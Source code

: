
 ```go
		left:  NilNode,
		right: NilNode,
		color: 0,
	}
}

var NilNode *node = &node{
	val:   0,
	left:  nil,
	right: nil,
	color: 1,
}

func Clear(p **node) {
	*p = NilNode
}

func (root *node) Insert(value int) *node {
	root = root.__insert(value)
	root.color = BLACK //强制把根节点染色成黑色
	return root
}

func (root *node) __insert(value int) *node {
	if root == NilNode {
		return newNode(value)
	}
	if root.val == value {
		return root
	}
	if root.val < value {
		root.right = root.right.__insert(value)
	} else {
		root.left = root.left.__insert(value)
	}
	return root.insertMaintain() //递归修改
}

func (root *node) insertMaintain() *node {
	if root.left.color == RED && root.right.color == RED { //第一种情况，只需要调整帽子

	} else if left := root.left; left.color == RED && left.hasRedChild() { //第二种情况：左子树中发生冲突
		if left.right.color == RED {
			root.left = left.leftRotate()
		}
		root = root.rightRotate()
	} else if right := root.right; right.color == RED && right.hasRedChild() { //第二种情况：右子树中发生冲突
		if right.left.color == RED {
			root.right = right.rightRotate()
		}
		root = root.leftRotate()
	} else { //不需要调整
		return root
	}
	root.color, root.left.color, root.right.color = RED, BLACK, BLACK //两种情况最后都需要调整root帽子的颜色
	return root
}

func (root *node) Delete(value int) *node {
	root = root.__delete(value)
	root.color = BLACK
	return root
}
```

What you are asked to do -
Return each line above exactly.

Task solution -
Source code

:
 ```go
		left:  NilNode,
		right: NilNode,
		color: 0,
	}
}

var NilNode *node = &node{
	val:   0,
	left:  nil,
	right: nil,
	color: 1,
}

func Clear(p **node) {
	*p = NilNode
}

func (root *node) Insert(value int) *node {
	root = root.__insert(value)
	root.color = BLACK //强制把根节点染色成黑色
	return root
}

func (root *node) __insert(value int) *node {
	if root == NilNode {
		return newNode(value)
	}
	if root.val == value {
		return root
	}
	if root.val < value {
		root.right = root.right.__insert(value)
	} else {
		root.left = root.left.__insert(value)
	}
	return root.insertMaintain() //递归修改
}

func (root *node) insertMaintain() *node {
	if root.left.color == RED && root.right.color == RED { //第一种情况，只需要调整帽子

	} else if left := root.left; left.color == RED && left.hasRedChild() { //第二种情况：左子树中发生冲突
		if left.right.color == RED {
			root.left = left.leftRotate()
		}
		root = root.rightRotate()
	} else if right := root.right; right.color == RED && right.hasRedChild() { //第二种情况：右子树中发生冲突
		if right.left.color == RED {
			root.right = right.rightRotate()
		}
		root = root.leftRotate()
	} else { //不需要调整
		return root
	}
	root.color, root.left.color, root.right.color = RED, BLACK, BLACK //两种情况最后都需要调整root帽子的颜色
	return root
}

func (root *node) Delete(value int) *node {
	root = root.__delete(value)
	root.color = BLACK
	return root
}
```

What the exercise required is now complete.